The 1.1-litre four fires up happily warm or cold, and it’s then you discover the gearchange is just as mechanical to use as it is intriguing to behold; it’s effectively a conventional H pattern, just mounted on a horizontal plane. Like similar cars of the period the Cléon-Fonte four-pot prefers revs to lugging, but you’re up to fourth in no time and ready to experience the 4’s cornering behaviour.
Onboard, it all feels undramatic. The crisp steering is light initially but weights up quickly, perhaps to dissuade any overly enthusiastic cornering. As an outside observer, you can see why – it looks hilarious, not quite adopting 2CV levels of lean but still listing like a dinghy in a storm.
The brakes need a solid squeeze to shed momentum, and the rainy weather shows up limitations in the heating and ventilation system (though the 4L’s narrow rubber cuts through standing water like a charm), but there’s little here that would put you off regular use.
Of all our cars in the 2022 Hagerty Bull Market list, the little 4 feels the most likeable. Much like the Mini from last year, it is classless, slow to age and a reminder that driving is one of life’s great liberties. Yes, you could buy something faster, but the whole point of the 4 is that, today at least, it offers an escape from the increasingly fast pace of life. Get onboard and enjoy the ride.
1987 Renault 4 GTL
Engine: 4-cyl, 1108cc
Transmission: 4-speed manual, FWD
Power: 34bhp @ 4000rpm
The Hagerty Valuation Team says
Hagerty Price Guide range, Fair to Concours: £2800 to £8400
The Renault 4 was produced in vast quantities but not all that many were sold in Britain. It means it’s a rare find at auction in the UK, which is why many choose to source one from abroad. Over the past year, values have increased by seven per cent, but our data shows that over the past two years, values have climbed by 39 per cent, driven by the few that have sold at auction. And with recent auction results exceeding Hagerty’s valuation for a concours condition example, there are no signs that demand is about to let up.

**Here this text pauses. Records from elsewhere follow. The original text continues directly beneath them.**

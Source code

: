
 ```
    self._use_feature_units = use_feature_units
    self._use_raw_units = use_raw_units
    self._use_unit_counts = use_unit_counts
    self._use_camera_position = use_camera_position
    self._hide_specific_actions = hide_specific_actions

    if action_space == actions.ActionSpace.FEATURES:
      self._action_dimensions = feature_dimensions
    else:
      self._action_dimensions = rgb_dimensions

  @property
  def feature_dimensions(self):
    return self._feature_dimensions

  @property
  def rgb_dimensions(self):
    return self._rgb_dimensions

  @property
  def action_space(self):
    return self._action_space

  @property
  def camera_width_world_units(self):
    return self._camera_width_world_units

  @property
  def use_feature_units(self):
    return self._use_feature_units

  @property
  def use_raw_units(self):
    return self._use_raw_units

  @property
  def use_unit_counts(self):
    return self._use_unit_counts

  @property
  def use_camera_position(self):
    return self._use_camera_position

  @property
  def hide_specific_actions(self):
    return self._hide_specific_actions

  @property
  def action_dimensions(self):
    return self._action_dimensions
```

1993–1995 Renault Clio Williams
Homologation Special. Those are two words guaranteed to raise the heart rate of any car enthusiast. It’s essentially a more technical way of saying “race car for the road” – or, in the case of the Renault Clio Williams, rally car.
Odd then, perhaps, that the road-legal version of a car developed to take on Group A and Group N rallying bore the name of a Formula 1 team. But remember, this was 1993, an era of close ties between the French and British companies, when Prost and Mansell had won successive titles, and selling all 2500 cars needed for homologation would undoubtedly benefit from the F1 association.
The car was wholly developed by Renault Sport, however, with the Clio 16v, already a cracking hot hatch in its own right, as a base. It gained the reinforced front subframe from Renault’s Clio Cup race cars, together with revised suspension to include uprated springs and dampers, rear torsion arms and meatier anti-roll bars. The track was widened by 34mm, and those glorious gold Speedline alloy wheels were squeezed under the 16v’s blistered arches.
A more robust gearbox was installed to handle the 148bhp produced by the bored-out 16-valve engine. Now displacing the maximum two litres allowed by rallying rules, it also got new camshafts, conrods, pistons, bigger valves, a stronger crank and a lightweight exhaust, although the Williams was actually a tad heavier than the 16v despite the removal of anti-lock brakes.
All Clio Williams were painted in 449 Metallic Sports Blue, fitted with more figure-hugging seats and given a small, numbered plaque on the dashboard – number 385, in this car kindly loaned to us by owner Dominic Taylor-Lane.
That would have made this car one of the last Clio Williams, since just 390 were earmarked for the UK, but – and to the annoyance if not surprise of buyers of the original Williams – Renault would build on the formula with second and third iterations that brought the total number of Williams built to 12,100. There were no special dash plaques for these cars, although they did see the return of ABS brakes.
In these early Clios you feel like you sit on top of the controls, held up in the squishily supportive seats and bearing down on the pedals. Sports seats and steering wheel aside, that’s just the way things were with the standard versions of the supermini – it was never the most comfortable driving position.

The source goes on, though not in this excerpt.